**Exercise brief**
The reply to the records below should contain exactly the lines from the line with "2021 08:31:20 GMT" through the line with "1° Etablissements expérimentaux", and nothing besides.

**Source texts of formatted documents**

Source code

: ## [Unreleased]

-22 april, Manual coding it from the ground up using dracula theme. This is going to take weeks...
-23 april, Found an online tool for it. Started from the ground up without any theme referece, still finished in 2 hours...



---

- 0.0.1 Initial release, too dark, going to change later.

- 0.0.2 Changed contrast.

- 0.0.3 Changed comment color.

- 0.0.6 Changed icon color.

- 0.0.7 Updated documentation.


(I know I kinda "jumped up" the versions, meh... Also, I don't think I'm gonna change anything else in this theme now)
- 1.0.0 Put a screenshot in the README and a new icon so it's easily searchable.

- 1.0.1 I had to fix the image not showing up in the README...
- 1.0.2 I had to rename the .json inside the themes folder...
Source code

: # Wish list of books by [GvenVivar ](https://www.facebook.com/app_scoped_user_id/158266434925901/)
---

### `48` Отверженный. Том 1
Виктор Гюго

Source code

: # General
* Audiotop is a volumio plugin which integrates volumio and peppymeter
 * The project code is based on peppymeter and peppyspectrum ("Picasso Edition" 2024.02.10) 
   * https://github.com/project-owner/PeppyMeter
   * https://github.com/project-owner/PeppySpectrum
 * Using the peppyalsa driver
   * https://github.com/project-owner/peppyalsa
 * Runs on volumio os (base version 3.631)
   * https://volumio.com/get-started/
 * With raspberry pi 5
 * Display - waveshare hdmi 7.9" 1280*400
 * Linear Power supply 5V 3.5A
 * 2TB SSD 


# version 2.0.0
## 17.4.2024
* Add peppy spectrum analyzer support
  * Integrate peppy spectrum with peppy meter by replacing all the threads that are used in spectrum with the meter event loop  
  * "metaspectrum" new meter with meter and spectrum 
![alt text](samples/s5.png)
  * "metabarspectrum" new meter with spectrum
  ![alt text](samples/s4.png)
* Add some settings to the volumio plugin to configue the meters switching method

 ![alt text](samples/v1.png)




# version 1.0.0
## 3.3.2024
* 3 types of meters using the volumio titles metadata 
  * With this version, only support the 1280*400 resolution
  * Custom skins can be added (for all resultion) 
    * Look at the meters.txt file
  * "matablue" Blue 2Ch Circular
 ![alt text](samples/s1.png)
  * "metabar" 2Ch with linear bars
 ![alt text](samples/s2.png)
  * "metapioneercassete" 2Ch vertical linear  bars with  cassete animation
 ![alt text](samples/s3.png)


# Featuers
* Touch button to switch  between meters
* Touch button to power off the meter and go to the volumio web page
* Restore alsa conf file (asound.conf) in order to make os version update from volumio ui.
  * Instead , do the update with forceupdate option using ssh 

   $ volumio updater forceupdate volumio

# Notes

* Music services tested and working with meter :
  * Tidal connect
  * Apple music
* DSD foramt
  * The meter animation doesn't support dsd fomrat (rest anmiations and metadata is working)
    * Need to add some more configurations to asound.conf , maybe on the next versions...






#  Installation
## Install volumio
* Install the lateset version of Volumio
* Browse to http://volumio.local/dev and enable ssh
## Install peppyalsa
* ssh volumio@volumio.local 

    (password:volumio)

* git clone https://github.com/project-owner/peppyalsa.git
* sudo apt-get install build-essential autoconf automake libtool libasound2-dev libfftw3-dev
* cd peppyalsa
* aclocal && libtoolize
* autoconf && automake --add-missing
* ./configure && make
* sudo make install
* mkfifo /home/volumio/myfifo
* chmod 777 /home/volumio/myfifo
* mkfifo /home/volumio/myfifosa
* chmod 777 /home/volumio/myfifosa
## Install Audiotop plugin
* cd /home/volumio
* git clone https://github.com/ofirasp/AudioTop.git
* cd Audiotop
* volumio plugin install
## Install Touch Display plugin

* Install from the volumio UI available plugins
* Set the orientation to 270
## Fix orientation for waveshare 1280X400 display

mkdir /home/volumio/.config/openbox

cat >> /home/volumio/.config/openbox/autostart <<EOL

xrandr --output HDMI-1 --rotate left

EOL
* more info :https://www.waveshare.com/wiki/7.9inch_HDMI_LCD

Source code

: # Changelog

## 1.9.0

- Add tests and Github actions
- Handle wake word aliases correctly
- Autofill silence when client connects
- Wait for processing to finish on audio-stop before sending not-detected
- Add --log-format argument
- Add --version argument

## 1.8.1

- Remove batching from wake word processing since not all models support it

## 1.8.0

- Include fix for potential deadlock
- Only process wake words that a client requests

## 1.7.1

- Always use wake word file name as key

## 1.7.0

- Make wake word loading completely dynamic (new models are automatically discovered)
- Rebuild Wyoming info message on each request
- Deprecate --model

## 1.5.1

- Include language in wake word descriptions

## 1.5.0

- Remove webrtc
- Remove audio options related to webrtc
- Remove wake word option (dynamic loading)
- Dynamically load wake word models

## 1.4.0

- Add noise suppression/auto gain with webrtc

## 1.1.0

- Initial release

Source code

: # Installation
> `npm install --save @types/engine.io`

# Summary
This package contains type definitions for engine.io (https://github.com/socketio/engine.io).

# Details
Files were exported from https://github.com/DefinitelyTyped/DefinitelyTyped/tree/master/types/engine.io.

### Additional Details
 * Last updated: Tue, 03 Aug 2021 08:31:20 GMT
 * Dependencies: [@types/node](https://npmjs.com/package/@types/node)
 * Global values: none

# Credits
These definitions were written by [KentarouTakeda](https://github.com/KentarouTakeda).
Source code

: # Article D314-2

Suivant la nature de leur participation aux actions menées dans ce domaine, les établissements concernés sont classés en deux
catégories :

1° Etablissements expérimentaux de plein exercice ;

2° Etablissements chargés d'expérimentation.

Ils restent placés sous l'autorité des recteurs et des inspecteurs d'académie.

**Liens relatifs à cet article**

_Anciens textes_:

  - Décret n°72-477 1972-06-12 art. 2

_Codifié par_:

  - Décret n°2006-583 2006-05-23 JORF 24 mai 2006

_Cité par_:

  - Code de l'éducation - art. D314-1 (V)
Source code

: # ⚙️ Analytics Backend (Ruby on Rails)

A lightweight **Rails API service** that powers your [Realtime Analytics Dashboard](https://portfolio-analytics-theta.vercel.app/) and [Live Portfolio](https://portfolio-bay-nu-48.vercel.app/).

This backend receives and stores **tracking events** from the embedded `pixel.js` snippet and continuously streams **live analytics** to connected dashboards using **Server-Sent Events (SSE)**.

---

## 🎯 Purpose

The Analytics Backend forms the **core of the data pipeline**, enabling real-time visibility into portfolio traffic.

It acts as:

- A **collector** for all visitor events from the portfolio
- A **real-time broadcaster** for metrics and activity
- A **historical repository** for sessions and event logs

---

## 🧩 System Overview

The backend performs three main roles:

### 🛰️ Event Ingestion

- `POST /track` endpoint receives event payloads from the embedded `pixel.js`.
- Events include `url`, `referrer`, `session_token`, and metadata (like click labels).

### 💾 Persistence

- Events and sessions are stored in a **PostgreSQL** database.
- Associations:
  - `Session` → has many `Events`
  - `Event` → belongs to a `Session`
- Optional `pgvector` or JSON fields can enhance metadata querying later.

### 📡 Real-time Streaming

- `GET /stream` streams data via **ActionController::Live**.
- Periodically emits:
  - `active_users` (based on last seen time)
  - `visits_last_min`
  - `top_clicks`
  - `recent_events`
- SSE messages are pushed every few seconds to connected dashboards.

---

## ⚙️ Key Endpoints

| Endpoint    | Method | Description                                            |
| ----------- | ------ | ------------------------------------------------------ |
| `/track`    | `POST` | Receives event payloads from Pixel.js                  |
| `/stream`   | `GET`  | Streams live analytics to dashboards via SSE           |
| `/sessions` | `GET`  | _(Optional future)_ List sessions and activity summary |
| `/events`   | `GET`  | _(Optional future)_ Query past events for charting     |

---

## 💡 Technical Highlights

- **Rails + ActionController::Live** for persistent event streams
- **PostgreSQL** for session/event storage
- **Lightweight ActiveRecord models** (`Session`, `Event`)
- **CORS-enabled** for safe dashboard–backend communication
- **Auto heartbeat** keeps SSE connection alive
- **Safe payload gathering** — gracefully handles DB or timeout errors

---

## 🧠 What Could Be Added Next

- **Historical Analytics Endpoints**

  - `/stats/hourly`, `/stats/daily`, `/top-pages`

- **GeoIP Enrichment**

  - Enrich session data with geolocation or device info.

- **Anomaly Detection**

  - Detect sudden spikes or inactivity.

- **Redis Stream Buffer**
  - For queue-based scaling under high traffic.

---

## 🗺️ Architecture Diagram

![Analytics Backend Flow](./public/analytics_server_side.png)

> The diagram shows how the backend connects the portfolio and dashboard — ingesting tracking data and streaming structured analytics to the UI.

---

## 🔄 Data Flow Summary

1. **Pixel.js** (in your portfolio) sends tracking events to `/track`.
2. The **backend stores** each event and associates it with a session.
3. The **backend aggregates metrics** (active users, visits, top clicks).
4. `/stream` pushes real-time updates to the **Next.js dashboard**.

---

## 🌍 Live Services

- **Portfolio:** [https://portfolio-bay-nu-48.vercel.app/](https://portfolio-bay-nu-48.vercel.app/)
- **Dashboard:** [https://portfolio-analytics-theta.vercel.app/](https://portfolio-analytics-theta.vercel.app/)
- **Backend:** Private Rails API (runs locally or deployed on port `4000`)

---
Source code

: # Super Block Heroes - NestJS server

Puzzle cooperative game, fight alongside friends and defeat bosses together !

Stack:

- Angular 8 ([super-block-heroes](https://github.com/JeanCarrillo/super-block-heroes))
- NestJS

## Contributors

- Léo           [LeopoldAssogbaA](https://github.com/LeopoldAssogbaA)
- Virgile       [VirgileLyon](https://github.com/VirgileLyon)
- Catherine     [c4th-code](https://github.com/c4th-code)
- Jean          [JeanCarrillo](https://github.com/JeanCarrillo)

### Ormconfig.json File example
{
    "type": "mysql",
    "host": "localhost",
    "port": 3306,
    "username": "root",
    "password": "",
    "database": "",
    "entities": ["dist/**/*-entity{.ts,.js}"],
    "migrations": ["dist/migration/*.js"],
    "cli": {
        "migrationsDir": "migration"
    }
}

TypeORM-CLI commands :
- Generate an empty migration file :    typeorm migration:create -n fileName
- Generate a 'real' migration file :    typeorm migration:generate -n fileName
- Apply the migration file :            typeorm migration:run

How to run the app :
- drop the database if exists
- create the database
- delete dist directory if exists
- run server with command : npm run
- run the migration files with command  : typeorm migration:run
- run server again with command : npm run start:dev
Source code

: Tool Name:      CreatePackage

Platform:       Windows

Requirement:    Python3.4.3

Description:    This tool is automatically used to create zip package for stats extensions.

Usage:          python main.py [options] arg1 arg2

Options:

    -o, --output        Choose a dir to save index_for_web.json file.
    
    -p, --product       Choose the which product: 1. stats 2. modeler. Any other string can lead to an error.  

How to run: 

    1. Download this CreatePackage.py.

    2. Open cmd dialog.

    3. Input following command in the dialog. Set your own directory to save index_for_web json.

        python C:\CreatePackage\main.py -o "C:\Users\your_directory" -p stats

**Answer section**
 * Last updated: Tue, 03 Aug 2021 08:31:20 GMT
 * Dependencies: [@types/node](https://npmjs.com/package/@types/node)
 * Global values: none

# Credits
These definitions were written by [KentarouTakeda](https://github.com/KentarouTakeda).
Source code

: # Article D314-2

Suivant la nature de leur participation aux actions menées dans ce domaine, les établissements concernés sont classés en deux
catégories :

1° Etablissements expérimentaux de plein exercice ;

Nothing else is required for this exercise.